Isabelle Perrin : Le père Joseph a raconté un jour à un journaliste : « En fait, ce Mouvement est né quand j’avais cinq ans » … Le père Joseph raconte qu’à cinq ans il a été avec sa mère chez le dentiste et la secrétaire a dit tout fort : « Vous les gens qui sont à l’aide sociale, vous ne payez pas ici », et il était pétri de honte et aussi de colère. Et c’est de là, de cette colère, révolte contre des humiliations, que le Mouvement est né car le père Joseph a continué à la porter tout le temps, tout le temps. On peut dire que notre Mouvement est né dans un cœur d’enfant parce que le père Joseph a dit combien il a été pétri par la honte, les humiliations, de devoir sortir pendant la nuit pour gagner quelques sous pour sa famille. Mais aussi parce que les enfants ne voient jamais le monde mal, ils pensent que le monde est quand même beau, ils ne le voient pas fermé, ni méchant. J’ai découvert du père Joseph sa confiance dans l’humanité. Il était conscient de la misère qui est une injustice terrible, il a dit : « C’est le mal le plus terrible qui soit » ; il en était convaincu, il le portait comme une angoisse permanente, il était en permanence angoissé que le Quart Monde soit reconnu, qu’il puisse être entendu dans les lieux où l’humanité réfléchit à son avenir car il était convaincu que le Quart Monde avait quelque chose à dire pour aujourd’hui, pour l’avenir et le destin de l’Homme. Il le portait avec une force et une exigence incroyables et en même temps il avait une confiance, il avait une tendresse qui nous a tous touchés. Il croyait que dans le fond du cœur de chacun, au plus profond, on refuse la misère pour soi, pour sa famille, pour les autres. Mais la tendresse du père Joseph n’était pas « béni oui-oui », la tendresse du Père Joseph n’était pas gentille ! La première fois que je l’ai vraiment rencontré, il m’a donné une grande tape dans le dos et il a dit : « Alors vous aussi vous allez être volontaire ? » ; là j’ai senti sa confiance, je me suis beaucoup préparée. Quand trois ans après, je suis arrivée à Méry-sur-Oise8, à la première réunion à laquelle j’assiste avec le père Joseph, il tape du poing sur la table et il dit :
« Ici il y a des jeunes qui arrivent et qui veulent être volontaires. Il faut qu’ils sachent que c’est sérieux, et s’ils ne sont pas sérieux, ils peuvent repartir… ! ».

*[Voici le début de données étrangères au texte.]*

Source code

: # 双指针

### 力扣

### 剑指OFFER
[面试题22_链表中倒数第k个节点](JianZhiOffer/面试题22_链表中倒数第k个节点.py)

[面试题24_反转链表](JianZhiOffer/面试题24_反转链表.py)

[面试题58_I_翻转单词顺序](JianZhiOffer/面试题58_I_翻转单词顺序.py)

Ce que je retiens c’est que le père Joseph nous a tous appelés à prendre nos responsabilités. Il a appelé l’État à prendre ses responsabilités, les institutions à prendre leurs responsabilités, l’ONU à prendre ses responsabilités, son Église à prendre ses responsabilités, et il nous a tous appelés, nous, chacun d’entre nous, à prendre nos responsabilités, où qu’on soit.